:: Material to process ::

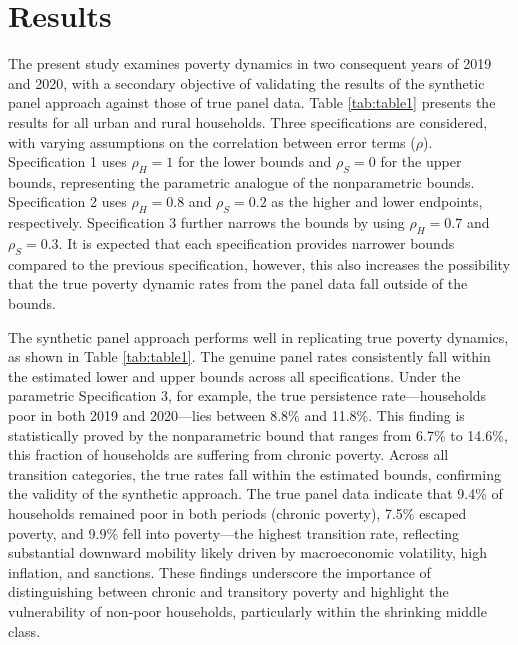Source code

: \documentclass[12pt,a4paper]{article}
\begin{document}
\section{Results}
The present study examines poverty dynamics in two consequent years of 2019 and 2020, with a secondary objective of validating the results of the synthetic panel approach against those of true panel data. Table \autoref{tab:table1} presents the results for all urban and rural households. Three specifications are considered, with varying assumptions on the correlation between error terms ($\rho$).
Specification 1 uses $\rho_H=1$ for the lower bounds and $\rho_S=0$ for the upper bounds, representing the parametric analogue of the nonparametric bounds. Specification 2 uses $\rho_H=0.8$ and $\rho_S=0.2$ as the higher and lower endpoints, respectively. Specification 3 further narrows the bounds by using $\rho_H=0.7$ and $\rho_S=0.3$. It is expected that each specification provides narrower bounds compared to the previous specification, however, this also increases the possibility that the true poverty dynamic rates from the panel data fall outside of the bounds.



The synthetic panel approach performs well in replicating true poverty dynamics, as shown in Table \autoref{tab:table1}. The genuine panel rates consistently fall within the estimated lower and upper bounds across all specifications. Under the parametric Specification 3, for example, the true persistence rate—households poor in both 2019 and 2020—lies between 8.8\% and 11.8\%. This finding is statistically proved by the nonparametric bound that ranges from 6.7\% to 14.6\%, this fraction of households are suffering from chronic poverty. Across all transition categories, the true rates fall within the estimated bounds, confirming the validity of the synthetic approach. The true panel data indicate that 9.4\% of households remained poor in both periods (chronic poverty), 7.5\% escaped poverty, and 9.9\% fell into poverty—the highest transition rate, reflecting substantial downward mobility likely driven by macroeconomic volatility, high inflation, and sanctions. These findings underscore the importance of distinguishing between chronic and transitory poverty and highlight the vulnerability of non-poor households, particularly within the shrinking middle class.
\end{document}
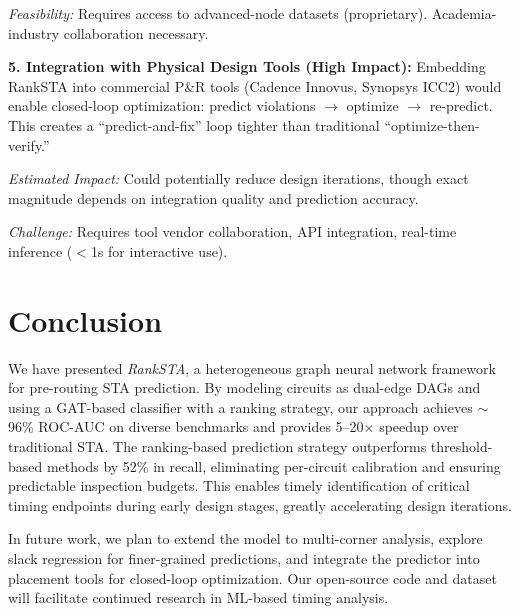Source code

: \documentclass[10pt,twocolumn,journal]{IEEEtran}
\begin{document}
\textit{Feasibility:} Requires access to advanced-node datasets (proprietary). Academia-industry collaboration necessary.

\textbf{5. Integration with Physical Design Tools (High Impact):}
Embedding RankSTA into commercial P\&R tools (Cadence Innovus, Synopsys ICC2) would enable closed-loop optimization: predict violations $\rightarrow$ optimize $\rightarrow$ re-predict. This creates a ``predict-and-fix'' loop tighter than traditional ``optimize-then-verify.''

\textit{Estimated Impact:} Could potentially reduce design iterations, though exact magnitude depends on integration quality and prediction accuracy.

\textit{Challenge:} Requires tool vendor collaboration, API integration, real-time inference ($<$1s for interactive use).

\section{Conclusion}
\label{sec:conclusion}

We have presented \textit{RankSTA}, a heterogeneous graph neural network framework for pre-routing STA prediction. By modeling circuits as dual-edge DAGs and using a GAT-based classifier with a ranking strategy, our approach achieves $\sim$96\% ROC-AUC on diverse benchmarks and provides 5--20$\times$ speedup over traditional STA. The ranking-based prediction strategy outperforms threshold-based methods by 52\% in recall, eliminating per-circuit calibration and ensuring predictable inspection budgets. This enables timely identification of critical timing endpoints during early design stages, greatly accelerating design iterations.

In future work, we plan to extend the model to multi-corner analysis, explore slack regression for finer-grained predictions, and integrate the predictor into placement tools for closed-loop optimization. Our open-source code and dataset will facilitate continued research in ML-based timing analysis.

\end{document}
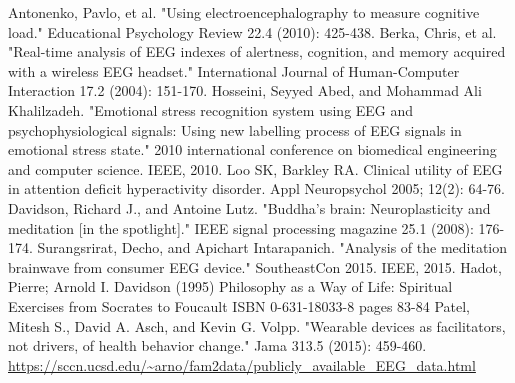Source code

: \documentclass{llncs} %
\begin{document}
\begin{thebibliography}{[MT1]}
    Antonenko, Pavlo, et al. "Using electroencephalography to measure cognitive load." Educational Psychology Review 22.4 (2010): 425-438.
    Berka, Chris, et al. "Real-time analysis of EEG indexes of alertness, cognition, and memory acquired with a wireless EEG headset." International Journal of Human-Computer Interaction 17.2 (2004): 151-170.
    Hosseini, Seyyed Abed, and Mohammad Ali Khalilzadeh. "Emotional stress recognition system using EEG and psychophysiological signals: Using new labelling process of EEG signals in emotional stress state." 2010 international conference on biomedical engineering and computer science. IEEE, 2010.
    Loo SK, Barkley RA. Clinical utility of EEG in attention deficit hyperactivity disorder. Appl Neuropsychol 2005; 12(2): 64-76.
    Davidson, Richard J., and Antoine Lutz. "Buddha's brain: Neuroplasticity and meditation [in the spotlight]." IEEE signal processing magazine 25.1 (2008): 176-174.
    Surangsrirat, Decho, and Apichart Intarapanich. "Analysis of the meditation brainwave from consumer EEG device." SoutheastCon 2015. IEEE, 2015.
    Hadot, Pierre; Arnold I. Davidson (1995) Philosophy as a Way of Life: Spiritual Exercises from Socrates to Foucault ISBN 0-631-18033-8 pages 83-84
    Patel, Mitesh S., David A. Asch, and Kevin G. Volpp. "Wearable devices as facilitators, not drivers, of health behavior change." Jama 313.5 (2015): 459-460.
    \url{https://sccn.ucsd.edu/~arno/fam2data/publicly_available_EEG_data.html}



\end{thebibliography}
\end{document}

:::

- [What you should do]
Repeat the entries faithfully. Any picture gets left out.

- [Expected answer]
Source code

: \documentclass[12pt,a4paper]{article}
\begin{document}
\section{Results}
The present study examines poverty dynamics in two consequent years of 2019 and 2020, with a secondary objective of validating the results of the synthetic panel approach against those of true panel data. Table \autoref{tab:table1} presents the results for all urban and rural households. Three specifications are considered, with varying assumptions on the correlation between error terms ($\rho$).
Specification 1 uses $\rho_H=1$ for the lower bounds and $\rho_S=0$ for the upper bounds, representing the parametric analogue of the nonparametric bounds. Specification 2 uses $\rho_H=0.8$ and $\rho_S=0.2$ as the higher and lower endpoints, respectively. Specification 3 further narrows the bounds by using $\rho_H=0.7$ and $\rho_S=0.3$. It is expected that each specification provides narrower bounds compared to the previous specification, however, this also increases the possibility that the true poverty dynamic rates from the panel data fall outside of the bounds.



The synthetic panel approach performs well in replicating true poverty dynamics, as shown in Table \autoref{tab:table1}. The genuine panel rates consistently fall within the estimated lower and upper bounds across all specifications. Under the parametric Specification 3, for example, the true persistence rate—households poor in both 2019 and 2020—lies between 8.8\% and 11.8\%. This finding is statistically proved by the nonparametric bound that ranges from 6.7\% to 14.6\%, this fraction of households are suffering from chronic poverty. Across all transition categories, the true rates fall within the estimated bounds, confirming the validity of the synthetic approach. The true panel data indicate that 9.4\% of households remained poor in both periods (chronic poverty), 7.5\% escaped poverty, and 9.9\% fell into poverty—the highest transition rate, reflecting substantial downward mobility likely driven by macroeconomic volatility, high inflation, and sanctions. These findings underscore the importance of distinguishing between chronic and transitory poverty and highlight the vulnerability of non-poor households, particularly within the shrinking middle class.
\end{document}
Source code

: \documentclass[10pt,twocolumn,journal]{IEEEtran}
\begin{document}
\textit{Feasibility:} Requires access to advanced-node datasets (proprietary). Academia-industry collaboration necessary.

\textbf{5. Integration with Physical Design Tools (High Impact):}
Embedding RankSTA into commercial P\&R tools (Cadence Innovus, Synopsys ICC2) would enable closed-loop optimization: predict violations $\rightarrow$ optimize $\rightarrow$ re-predict. This creates a ``predict-and-fix'' loop tighter than traditional ``optimize-then-verify.''

\textit{Estimated Impact:} Could potentially reduce design iterations, though exact magnitude depends on integration quality and prediction accuracy.

\textit{Challenge:} Requires tool vendor collaboration, API integration, real-time inference ($<$1s for interactive use).

\section{Conclusion}
\label{sec:conclusion}

We have presented \textit{RankSTA}, a heterogeneous graph neural network framework for pre-routing STA prediction. By modeling circuits as dual-edge DAGs and using a GAT-based classifier with a ranking strategy, our approach achieves $\sim$96\% ROC-AUC on diverse benchmarks and provides 5--20$\times$ speedup over traditional STA. The ranking-based prediction strategy outperforms threshold-based methods by 52\% in recall, eliminating per-circuit calibration and ensuring predictable inspection budgets. This enables timely identification of critical timing endpoints during early design stages, greatly accelerating design iterations.

In future work, we plan to extend the model to multi-corner analysis, explore slack regression for finer-grained predictions, and integrate the predictor into placement tools for closed-loop optimization. Our open-source code and dataset will facilitate continued research in ML-based timing analysis.

\end{document}
Source code

: \documentclass{llncs} %
\begin{document}
\begin{thebibliography}{[MT1]}
    Antonenko, Pavlo, et al. "Using electroencephalography to measure cognitive load." Educational Psychology Review 22.4 (2010): 425-438.
    Berka, Chris, et al. "Real-time analysis of EEG indexes of alertness, cognition, and memory acquired with a wireless EEG headset." International Journal of Human-Computer Interaction 17.2 (2004): 151-170.
    Hosseini, Seyyed Abed, and Mohammad Ali Khalilzadeh. "Emotional stress recognition system using EEG and psychophysiological signals: Using new labelling process of EEG signals in emotional stress state." 2010 international conference on biomedical engineering and computer science. IEEE, 2010.
    Loo SK, Barkley RA. Clinical utility of EEG in attention deficit hyperactivity disorder. Appl Neuropsychol 2005; 12(2): 64-76.
    Davidson, Richard J., and Antoine Lutz. "Buddha's brain: Neuroplasticity and meditation [in the spotlight]." IEEE signal processing magazine 25.1 (2008): 176-174.
    Surangsrirat, Decho, and Apichart Intarapanich. "Analysis of the meditation brainwave from consumer EEG device." SoutheastCon 2015. IEEE, 2015.
    Hadot, Pierre; Arnold I. Davidson (1995) Philosophy as a Way of Life: Spiritual Exercises from Socrates to Foucault ISBN 0-631-18033-8 pages 83-84
    Patel, Mitesh S., David A. Asch, and Kevin G. Volpp. "Wearable devices as facilitators, not drivers, of health behavior change." Jama 313.5 (2015): 459-460.
    \url{https://sccn.ucsd.edu/~arno/fam2data/publicly_available_EEG_data.html}



\end{thebibliography}
\end{document}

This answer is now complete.